TASK INSTRUCTIONS: Please output the line that contains "subnets públicas |" and all later lines of the material, exactly, through the end.

WORKING DATA:
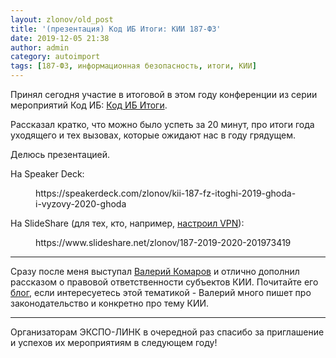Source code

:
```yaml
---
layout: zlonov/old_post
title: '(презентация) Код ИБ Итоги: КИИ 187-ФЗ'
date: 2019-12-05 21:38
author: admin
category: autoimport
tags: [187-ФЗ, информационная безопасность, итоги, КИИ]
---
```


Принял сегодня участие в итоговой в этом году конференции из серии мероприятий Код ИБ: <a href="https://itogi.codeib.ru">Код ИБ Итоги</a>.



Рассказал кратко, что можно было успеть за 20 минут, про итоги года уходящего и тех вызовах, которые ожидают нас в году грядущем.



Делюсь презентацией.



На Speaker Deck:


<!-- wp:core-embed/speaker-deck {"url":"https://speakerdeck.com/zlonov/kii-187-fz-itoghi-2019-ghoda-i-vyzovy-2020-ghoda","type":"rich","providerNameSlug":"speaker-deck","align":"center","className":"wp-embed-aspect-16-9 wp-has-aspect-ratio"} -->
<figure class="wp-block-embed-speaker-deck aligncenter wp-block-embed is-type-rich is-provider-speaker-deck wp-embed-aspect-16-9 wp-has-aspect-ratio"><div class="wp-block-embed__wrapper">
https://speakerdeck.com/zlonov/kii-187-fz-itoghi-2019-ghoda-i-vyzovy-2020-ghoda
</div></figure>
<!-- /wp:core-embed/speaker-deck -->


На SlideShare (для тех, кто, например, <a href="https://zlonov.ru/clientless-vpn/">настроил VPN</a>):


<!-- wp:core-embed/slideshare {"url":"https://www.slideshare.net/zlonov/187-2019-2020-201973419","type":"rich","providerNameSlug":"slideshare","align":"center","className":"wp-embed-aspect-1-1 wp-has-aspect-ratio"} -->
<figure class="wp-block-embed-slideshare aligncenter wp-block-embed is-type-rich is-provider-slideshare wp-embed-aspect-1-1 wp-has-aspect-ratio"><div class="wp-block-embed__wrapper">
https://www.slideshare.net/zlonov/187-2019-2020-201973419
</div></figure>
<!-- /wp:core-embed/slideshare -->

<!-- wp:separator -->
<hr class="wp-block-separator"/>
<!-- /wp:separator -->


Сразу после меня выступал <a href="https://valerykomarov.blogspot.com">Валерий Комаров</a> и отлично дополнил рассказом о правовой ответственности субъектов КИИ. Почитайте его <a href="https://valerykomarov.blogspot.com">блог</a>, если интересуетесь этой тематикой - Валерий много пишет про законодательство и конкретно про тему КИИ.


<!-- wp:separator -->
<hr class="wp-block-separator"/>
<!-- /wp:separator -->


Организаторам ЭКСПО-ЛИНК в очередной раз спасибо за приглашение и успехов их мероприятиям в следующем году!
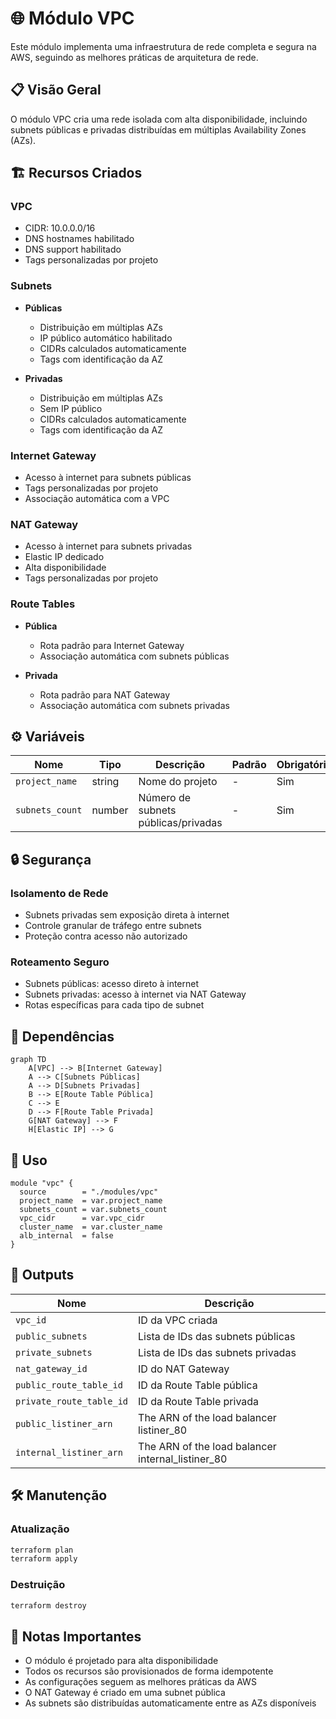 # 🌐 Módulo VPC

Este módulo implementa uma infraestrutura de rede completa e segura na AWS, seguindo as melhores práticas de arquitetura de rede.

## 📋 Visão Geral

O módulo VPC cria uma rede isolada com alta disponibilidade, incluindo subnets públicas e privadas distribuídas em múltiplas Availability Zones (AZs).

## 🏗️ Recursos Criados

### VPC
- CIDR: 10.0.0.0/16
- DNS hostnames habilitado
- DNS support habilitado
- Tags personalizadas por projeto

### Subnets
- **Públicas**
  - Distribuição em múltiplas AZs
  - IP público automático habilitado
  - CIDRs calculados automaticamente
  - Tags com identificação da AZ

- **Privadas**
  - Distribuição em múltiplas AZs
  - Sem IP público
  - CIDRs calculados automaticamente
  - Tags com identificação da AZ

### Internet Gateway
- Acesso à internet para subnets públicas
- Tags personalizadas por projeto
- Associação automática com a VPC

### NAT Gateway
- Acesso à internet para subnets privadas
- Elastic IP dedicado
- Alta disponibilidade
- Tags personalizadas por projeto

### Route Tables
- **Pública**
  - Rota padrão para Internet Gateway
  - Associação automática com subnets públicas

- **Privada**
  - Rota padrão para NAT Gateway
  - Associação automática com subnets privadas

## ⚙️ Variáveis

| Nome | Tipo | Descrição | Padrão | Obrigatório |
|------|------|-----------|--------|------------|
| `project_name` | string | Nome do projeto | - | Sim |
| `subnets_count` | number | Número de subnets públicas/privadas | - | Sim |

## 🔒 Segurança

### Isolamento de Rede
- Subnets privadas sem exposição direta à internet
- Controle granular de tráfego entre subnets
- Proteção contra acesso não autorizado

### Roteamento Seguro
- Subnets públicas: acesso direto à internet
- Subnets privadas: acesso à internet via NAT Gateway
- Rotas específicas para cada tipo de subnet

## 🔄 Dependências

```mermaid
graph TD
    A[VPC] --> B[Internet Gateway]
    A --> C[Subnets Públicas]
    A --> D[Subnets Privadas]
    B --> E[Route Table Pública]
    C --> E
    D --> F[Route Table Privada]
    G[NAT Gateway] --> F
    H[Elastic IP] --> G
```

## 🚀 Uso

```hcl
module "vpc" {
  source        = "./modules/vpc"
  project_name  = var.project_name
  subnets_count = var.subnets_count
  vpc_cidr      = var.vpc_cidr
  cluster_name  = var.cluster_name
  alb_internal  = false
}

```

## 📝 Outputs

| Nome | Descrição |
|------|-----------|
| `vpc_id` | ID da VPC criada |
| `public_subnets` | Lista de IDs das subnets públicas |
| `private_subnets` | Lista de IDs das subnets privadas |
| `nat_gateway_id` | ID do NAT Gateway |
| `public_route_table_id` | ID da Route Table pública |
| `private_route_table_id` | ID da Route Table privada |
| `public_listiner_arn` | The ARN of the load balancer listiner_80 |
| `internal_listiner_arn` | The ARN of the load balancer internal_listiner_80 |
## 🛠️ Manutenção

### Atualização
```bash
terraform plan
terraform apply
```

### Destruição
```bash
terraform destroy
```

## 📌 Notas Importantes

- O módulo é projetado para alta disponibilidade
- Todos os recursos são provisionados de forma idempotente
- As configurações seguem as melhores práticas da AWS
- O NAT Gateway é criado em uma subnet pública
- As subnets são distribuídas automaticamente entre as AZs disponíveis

SOLVED EXERCISE:
| `public_subnets` | Lista de IDs das subnets públicas |
| `private_subnets` | Lista de IDs das subnets privadas |
| `nat_gateway_id` | ID do NAT Gateway |
| `public_route_table_id` | ID da Route Table pública |
| `private_route_table_id` | ID da Route Table privada |
| `public_listiner_arn` | The ARN of the load balancer listiner_80 |
| `internal_listiner_arn` | The ARN of the load balancer internal_listiner_80 |
## 🛠️ Manutenção

### Atualização
```bash
terraform plan
terraform apply
```

### Destruição
```bash
terraform destroy
```

## 📌 Notas Importantes

- O módulo é projetado para alta disponibilidade
- Todos os recursos são provisionados de forma idempotente
- As configurações seguem as melhores práticas da AWS
- O NAT Gateway é criado em uma subnet pública
- As subnets são distribuídas automaticamente entre as AZs disponíveis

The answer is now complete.